Try it:
Pull every line containing the word "Those" out of the material below.
= Beginning of Section =
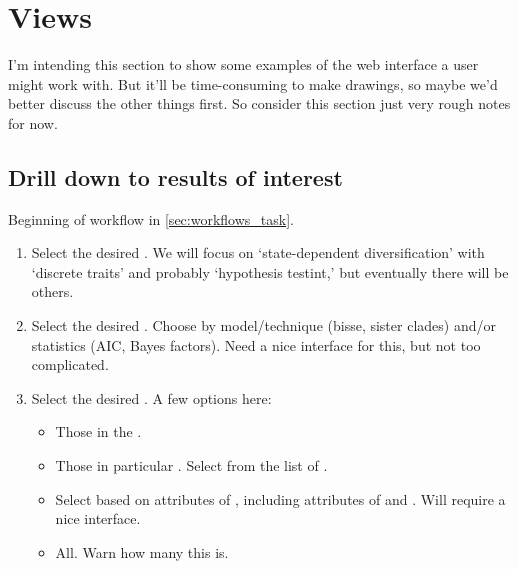 \section{Views}
\label{sec:views}

I'm intending this section to show some examples of the web interface a user might work with.
But it'll be time-consuming to make drawings, so maybe we'd better discuss the other things first.
So consider this section just very rough notes for now.

\subsection{Drill down to results of interest}
\label{sec:views_task}

Beginning of workflow in \cref{sec:workflows_task}.

\begin{enumerate}

    \item Select the desired \Task.
          We will focus on `state-dependent diversification' with `discrete traits' and probably `hypothesis testint,' but eventually there will be others.

    \item Select the desired \Methods.
          Choose by model/technique (\eg bisse, sister clades) and/or statistics (\eg AIC, Bayes factors).
          Need a nice interface for this, but not too complicated.

    \item Select the desired \Elements.  A few options here:
        \begin{itemize}
            \item Those in the \Benchmark.
            \item Those in particular \Refsets.  Select from the list of \Refsets.
            \item Select based on attributes of \Elements, including attributes of \Trees and \Traits.  Will require a nice interface. %
            \item All.  Warn how many this is.
        \end{itemize}
\end{enumerate}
= End of Section =
Answer for the task:
            \item Those in the \Benchmark.
            \item Those in particular \Refsets.  Select from the list of \Refsets.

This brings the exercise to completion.